Action item —
Your answer should give again, exactly, the lines from the beginning of the entries below through the line containing "There is only". It must contain no pictures.

Data excerpts
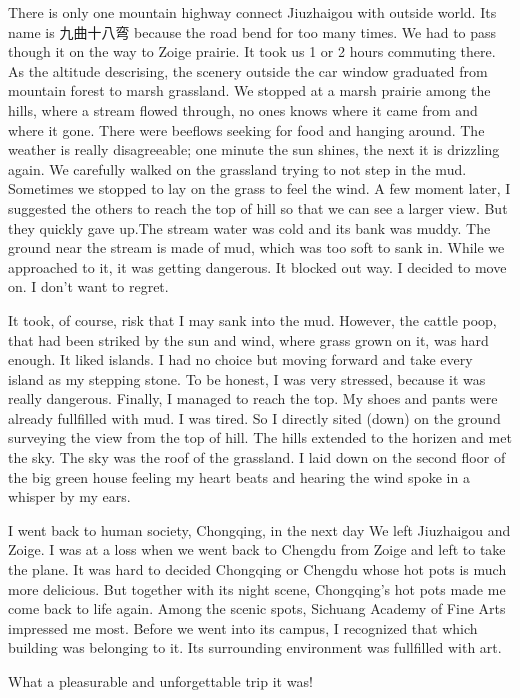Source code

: \documentclass[UTF8]{article}
\begin{document}
There is only one mountain highway connect Jiuzhaigou with outside  world. Its name is 九曲十八弯 because the road bend for too many times.
We had to pass though it on the way to Zoige prairie. It took us 1 or 2  hours commuting there. As the altitude descrising, the scenery outside the car window graduated from mountain forest to marsh grassland.  We stopped at a marsh prairie among the hills, where a stream flowed through, no ones knows where it came from and where it gone. There were beeflows seeking for food and hanging around. The weather is really disagreeable; one minute the sun shines, the next it is drizzling again. We carefully walked on the grassland trying to not step in the mud. Sometimes we stopped to lay on the grass to feel the wind. A few moment later, I suggested the others to reach the top of hill so that we can see a larger view. But they quickly gave up.The stream water was cold and its bank was muddy. The ground near the stream is made of mud, which was too soft to sank in. While we approached to it,  it was getting dangerous. It blocked out way. I decided to move on. I don't want to regret.

It took, of course, risk that I may sank into the mud. However, the cattle poop, that had been striked by the sun and wind, where grass grown on it, was hard enough. It liked islands. I had no choice but moving forward and take every island as my stepping stone. To be honest, I was very stressed, because it was really dangerous. Finally, I managed to reach the top. My shoes and pants were already fullfilled with mud. I was tired. So I directly  sited (down) on the ground surveying the view from the top of hill. The hills extended to the horizen and met the sky. The sky was the roof of the grassland. I laid down on the second floor of the big green house feeling my heart beats and hearing the wind spoke in a whisper by my ears. 

I went back to human society, Chongqing, in the next day We left  Jiuzhaigou and Zoige. I was at a loss when we went back to Chengdu from Zoige and left to take the plane. It was hard to decided Chongqing or Chengdu whose hot pots is much more delicious. But together with its night scene, Chongqing's hot pots made me come back to life again. Among the scenic spots,  Sichuang Academy of Fine Arts impressed me most. Before we went into its campus, I recognized that which building was belonging to it. Its surrounding environment was fullfilled with art. 

What a pleasurable and unforgettable trip it was!
\end{document}
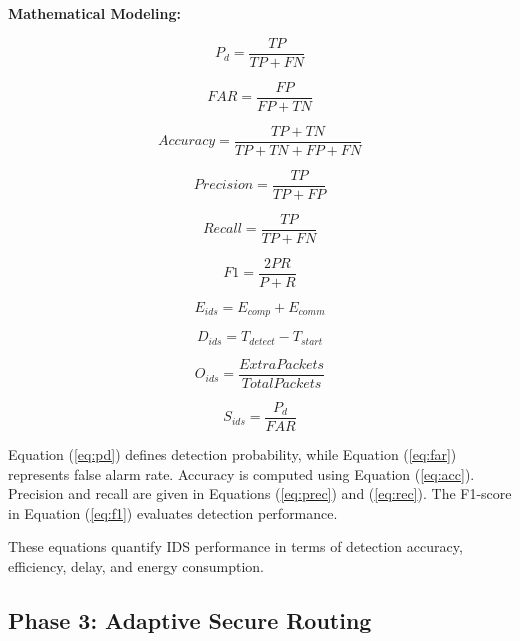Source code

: \documentclass[a4paper,fleqn]{cas-dc}
\numberwithin{equation}{section}
\begin{document}
\textbf{Mathematical Modeling:}

\begin{equation}
P_d = \frac{TP}{TP + FN}
\label{eq:pd}
\end{equation}

\begin{equation}
FAR = \frac{FP}{FP + TN}
\label{eq:far}
\end{equation}

\begin{equation}
Accuracy = \frac{TP+TN}{TP+TN+FP+FN}
\label{eq:acc}
\end{equation}

\begin{equation}
Precision = \frac{TP}{TP+FP}
\label{eq:prec}
\end{equation}

\begin{equation}
Recall = \frac{TP}{TP+FN}
\label{eq:rec}
\end{equation}

\begin{equation}
F1 = \frac{2PR}{P+R}
\label{eq:f1}
\end{equation}

\begin{equation}
E_{ids} = E_{comp}+E_{comm}
\label{eq:ids_energy}
\end{equation}

\begin{equation}
D_{ids} = T_{detect}-T_{start}
\label{eq:ids_delay}
\end{equation}

\begin{equation}
O_{ids} = \frac{ExtraPackets}{TotalPackets}
\label{eq:ids_over}
\end{equation}

\begin{equation}
S_{ids} = \frac{P_d}{FAR}
\label{eq:ids_security}
\end{equation}

Equation (\ref{eq:pd}) defines detection probability, while Equation (\ref{eq:far}) represents false alarm rate. Accuracy is computed using Equation (\ref{eq:acc}). Precision and recall are given in Equations (\ref{eq:prec}) and (\ref{eq:rec}). The F1-score in Equation (\ref{eq:f1}) evaluates detection performance.

These equations quantify IDS performance in terms of detection accuracy, efficiency, delay, and energy consumption.

\subsection{Phase 3: Adaptive Secure Routing}
\end{document}
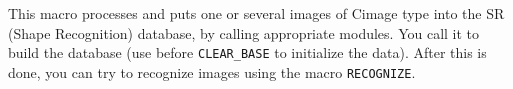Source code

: This macro processes and puts one or several images of Cimage type
into the SR (Shape Recognition) database, by calling appropriate
modules. 
You call it to build the database (use before \verb+CLEAR_BASE+ to
initialize the data).
After this is done, you can try to recognize images using the
macro \verb+RECOGNIZE+.
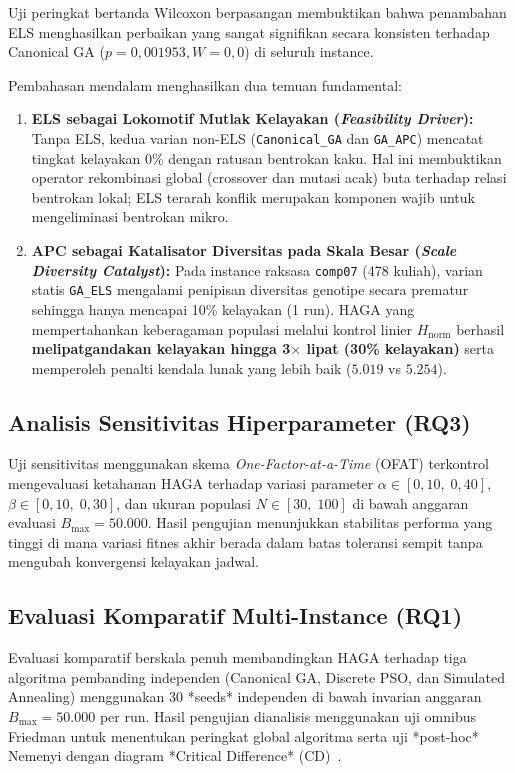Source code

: \documentclass[journal]{IEEEtran}
\begin{document}
Uji peringkat bertanda Wilcoxon berpasangan membuktikan bahwa penambahan ELS menghasilkan perbaikan yang sangat signifikan secara konsisten terhadap Canonical GA ($p = 0{,}001953, W = 0{,}0$) di seluruh instance. 

Pembahasan mendalam menghasilkan dua temuan fundamental:
\begin{enumerate}
    \item \textbf{ELS sebagai Lokomotif Mutlak Kelayakan (\textit{Feasibility Driver}):} Tanpa ELS, kedua varian non-ELS (\texttt{Canonical\_GA} dan \texttt{GA\_APC}) mencatat tingkat kelayakan 0\% dengan ratusan bentrokan kaku. Hal ini membuktikan operator rekombinasi global (crossover dan mutasi acak) buta terhadap relasi bentrokan lokal; ELS terarah konflik merupakan komponen wajib untuk mengeliminasi bentrokan mikro.
    \item \textbf{APC sebagai Katalisator Diversitas pada Skala Besar (\textit{Scale Diversity Catalyst}):} Pada instance raksasa \texttt{comp07} (478 kuliah), varian statis \texttt{GA\_ELS} mengalami penipisan diversitas genotipe secara prematur sehingga hanya mencapai 10\% kelayakan (1 run). HAGA yang mempertahankan keberagaman populasi melalui kontrol linier $H_{\text{norm}}$ berhasil \textbf{melipatgandakan kelayakan hingga 3$\times$ lipat (30\% kelayakan)} serta memperoleh penalti kendala lunak yang lebih baik ($5.019$ vs $5.254$).
\end{enumerate}

\subsection{Analisis Sensitivitas Hiperparameter (RQ3)}
Uji sensitivitas menggunakan skema \textit{One-Factor-at-a-Time} (OFAT) terkontrol mengevaluasi ketahanan HAGA terhadap variasi parameter $\alpha \in [0{,}10, \; 0{,}40]$, $\beta \in [0{,}10, \; 0{,}30]$, dan ukuran populasi $N \in [30, \; 100]$ di bawah anggaran evaluasi $B_{\max} = 50.000$. Hasil pengujian menunjukkan stabilitas performa yang tinggi di mana variasi fitnes akhir berada dalam batas toleransi sempit tanpa mengubah konvergensi kelayakan jadwal.

\subsection{Evaluasi Komparatif Multi-Instance (RQ1)}
Evaluasi komparatif berskala penuh membandingkan HAGA terhadap tiga algoritma pembanding independen (Canonical GA, Discrete PSO, dan Simulated Annealing) menggunakan 30 *seeds* independen di bawah invarian anggaran $B_{\max} = 50.000$ per run. Hasil pengujian dianalisis menggunakan uji omnibus Friedman untuk menentukan peringkat global algoritma serta uji *post-hoc* Nemenyi dengan diagram *Critical Difference* (CD)~\cite{demsar2006statistical}.
\end{document}

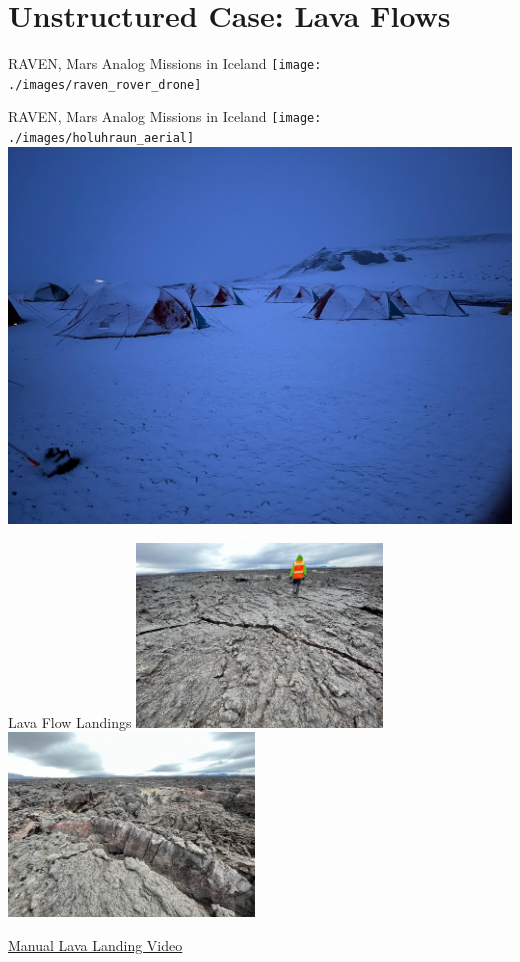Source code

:\documentclass[aspectratio=169]{beamer}
\begin{document}
\section{Unstructured Case: Lava Flows}

\begin{frame}{RAVEN, Mars Analog Missions in Iceland}
	\centering
	\texttt{[image: ./images/raven\_rover\_drone]}

	{\tiny{}}
\end{frame}

\begin{frame}{RAVEN, Mars Analog Missions in Iceland}
	\centering
	\texttt{[image: ./images/holuhraun\_aerial]}
	\includegraphics[height=0.55\textheight]{./images/dreki_small_tents_snow}
\end{frame}

\begin{frame}{Lava Flow Landings}
	\centering
	\includegraphics[width=0.49\textwidth]{./images/holuhraun_smooth}
	\includegraphics[width=0.49\textwidth]{./images/holuhraun_rough}

	\href{run:./lava_landing.mp4}{Manual Lava Landing Video}
\end{frame}
\end{document}
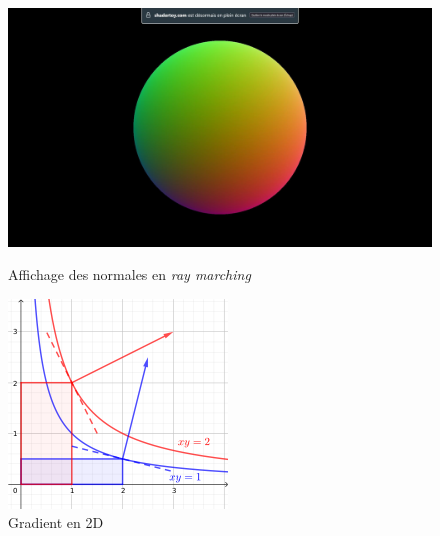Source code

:\begin{figure}[h]
  \begin{minipage}[b]{0.45\linewidth}
    \centering
    \includegraphics[width=\linewidth]{images/shaders/shaderatelier_08.jpg}
    \caption{Affichage des normales en \textit{ray marching}}
    \label{meduse_02}
  \end{minipage}
  \hspace{0.1\linewidth} %
  \begin{minipage}[b]{0.45\linewidth}
    \centering
    \includegraphics[width=\linewidth]{images/shaders/grad01.png}
    \caption{Gradient en 2D}
    \label{grad01}
  \end{minipage}
\end{figure}



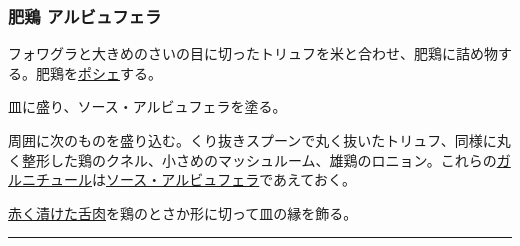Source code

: \begin{recette}
\hypertarget{poularde-albufera}{%
\subsubsection{肥鶏 アルビュフェラ}\label{poularde-albufera}}



フォワグラと大きめのさいの目に切ったトリュフを米と合わせ、肥鶏に詰め物する。肥鶏を\protect\hyperlink{les-poches}{ポシェ}する。

皿に盛り、ソース・アルビュフェラを塗る。

周囲に次のものを盛り込む。くり抜きスプーンで丸く抜いたトリュフ、同様に丸く整形した鶏のクネル、小さめのマッシュルーム、雄鶏のロニョン。これらの\protect\hyperlink{garniture-albufera}{ガルニチュール}は\protect\hyperlink{sauce-albufera}{ソース・アルビュフェラ}であえておく。

\protect\hyperlink{saumure-liquide-pour-langues}{赤く漬けた舌肉}を鶏のとさか形に切って皿の縁を飾る。
\end{recette}
\begin{center}\rule{0.5\linewidth}{\linethickness}\end{center}

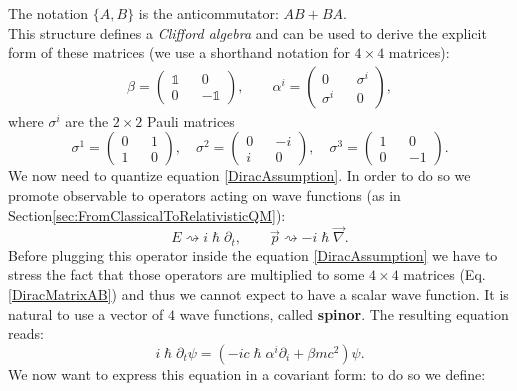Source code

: The notation $\{A,B\}$ is the anticommutator: $AB+BA$.\\
This structure defines a \emph{Clifford algebra} and can be used to derive the explicit form of these matrices (we use a shorthand notation for $4\times4$ matrices):
\begin{align}\label{DiracMatrixAB}
    \beta=\begin{pmatrix}
        \mathds{1}&&0\\
        0&& -\mathds{1}
    \end{pmatrix},\qquad
    \alpha^i=\begin{pmatrix}
        0 && \sigma^i\\
        \sigma^i&& 0
    \end{pmatrix},
\end{align} 
where $\sigma^i$ are the $2\times2$ Pauli matrices
\begin{equation}\label{PauliMatrix}
    \sigma^1=\begin{pmatrix}
        0&&1\\
        1&&0
    \end{pmatrix},\quad
    \sigma^2=\begin{pmatrix}
        0&&-i\\
        i&&0
    \end{pmatrix},\quad
    \sigma^3=\begin{pmatrix}
        1&&0\\
        0&&-1
    \end{pmatrix}.
\end{equation}
We now need to quantize equation \eqref{DiracAssumption}. In order to do so we promote observable to operators acting on wave functions (as in Section\ref{sec:FromClassicalToRelativisticQM}):
\begin{equation*}
    E\rightsquigarrow i\hslash\partial_t,\qquad\vec p\rightsquigarrow -i\hslash\vec\nabla.
\end{equation*} 
Before plugging this operator inside the equation \eqref{DiracAssumption} we have to stress the fact that those operators are multiplied to some $4\times4$ matrices (Eq. \eqref{DiracMatrixAB}) and thus we cannot expect to have a scalar wave function. It is natural to use a vector of $4$ wave functions, called \textbf{spinor}. The resulting equation reads:
\begin{equation*}
    i\hslash\partial_t\psi=(-ic\hslash\alpha^i\partial_i+\beta mc^2)\psi.
\end{equation*}
We now want to express this equation in a covariant form: to do so we define:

Answer to the problem —
Source code

: \documentclass[UTF8]{article}
\begin{document}
There is only one mountain highway connect Jiuzhaigou with outside  world. Its name is 九曲十八弯 because the road bend for too many times.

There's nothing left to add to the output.